January 31, 2013
Although we don't believe in timing the market or panicking over market movements, we do like to keep an eye on big changes -- just in case they're material to our investing thesis.
What: Shares of beauty-products maker Elizabeth Arden (NASDAQ: RDEN ) were cracking up today, falling as much as 22% after its earnings report left investors wanting.
So what: The cosmetics company grew earnings per share 11% to $1.58, but that was short of estimates at $1.63. Revenue also missed as sales of $468 million were well below the analyst consensus at $492 million. Arden blamed slow sales at department stores for the miss, and also dialed back its 2013 forecast. The company now sees sales growth of 9% to 11% instead of the 13.5% to 15% it had earlier predicted. Revised EPS guidance of $2.30 to $2.50 was down from a previous range of $2.55 to $2.70, and below estimates of $2.66.

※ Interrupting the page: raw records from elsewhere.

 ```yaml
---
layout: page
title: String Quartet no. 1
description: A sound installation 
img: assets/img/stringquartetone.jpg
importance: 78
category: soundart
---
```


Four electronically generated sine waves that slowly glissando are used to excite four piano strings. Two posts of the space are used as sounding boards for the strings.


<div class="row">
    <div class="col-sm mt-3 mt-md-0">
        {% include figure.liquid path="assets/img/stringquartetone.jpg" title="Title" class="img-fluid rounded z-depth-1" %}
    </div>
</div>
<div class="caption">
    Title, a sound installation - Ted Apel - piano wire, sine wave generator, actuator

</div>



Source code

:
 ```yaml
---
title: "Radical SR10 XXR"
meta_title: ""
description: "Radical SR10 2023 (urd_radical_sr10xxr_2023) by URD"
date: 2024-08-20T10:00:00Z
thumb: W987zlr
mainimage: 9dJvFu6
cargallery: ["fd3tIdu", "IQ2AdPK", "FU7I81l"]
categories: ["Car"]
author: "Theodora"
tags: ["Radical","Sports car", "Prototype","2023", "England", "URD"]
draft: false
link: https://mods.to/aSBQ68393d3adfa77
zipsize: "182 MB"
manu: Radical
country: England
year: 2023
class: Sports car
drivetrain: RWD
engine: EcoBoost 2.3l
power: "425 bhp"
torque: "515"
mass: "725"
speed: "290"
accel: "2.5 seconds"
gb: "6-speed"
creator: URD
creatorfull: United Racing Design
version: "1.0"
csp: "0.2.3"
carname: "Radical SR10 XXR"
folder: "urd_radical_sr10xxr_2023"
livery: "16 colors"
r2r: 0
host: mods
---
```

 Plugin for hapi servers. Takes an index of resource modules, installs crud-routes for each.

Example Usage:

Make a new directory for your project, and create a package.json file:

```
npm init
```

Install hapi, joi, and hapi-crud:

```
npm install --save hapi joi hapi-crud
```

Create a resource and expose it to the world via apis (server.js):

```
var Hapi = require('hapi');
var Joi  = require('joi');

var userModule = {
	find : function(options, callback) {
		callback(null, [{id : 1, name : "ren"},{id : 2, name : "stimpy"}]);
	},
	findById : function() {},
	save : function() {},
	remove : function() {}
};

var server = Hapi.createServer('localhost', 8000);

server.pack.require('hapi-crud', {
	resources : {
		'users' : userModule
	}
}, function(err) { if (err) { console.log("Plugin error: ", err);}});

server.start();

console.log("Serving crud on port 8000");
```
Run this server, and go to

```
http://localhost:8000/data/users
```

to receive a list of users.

Now what: The holiday quarter is key in the cosmetics industry, which helps explain why Arden is taking such a big hit on the news. Arden is in the middle of a transition toward a higher-end brand image, converting its flagship counters, where it saw a 24% increase in year-over-year sales. Given the positive momentum in some areas and the opportunities being uncovered through new partnerships and rebranding, today's drop seems overdone.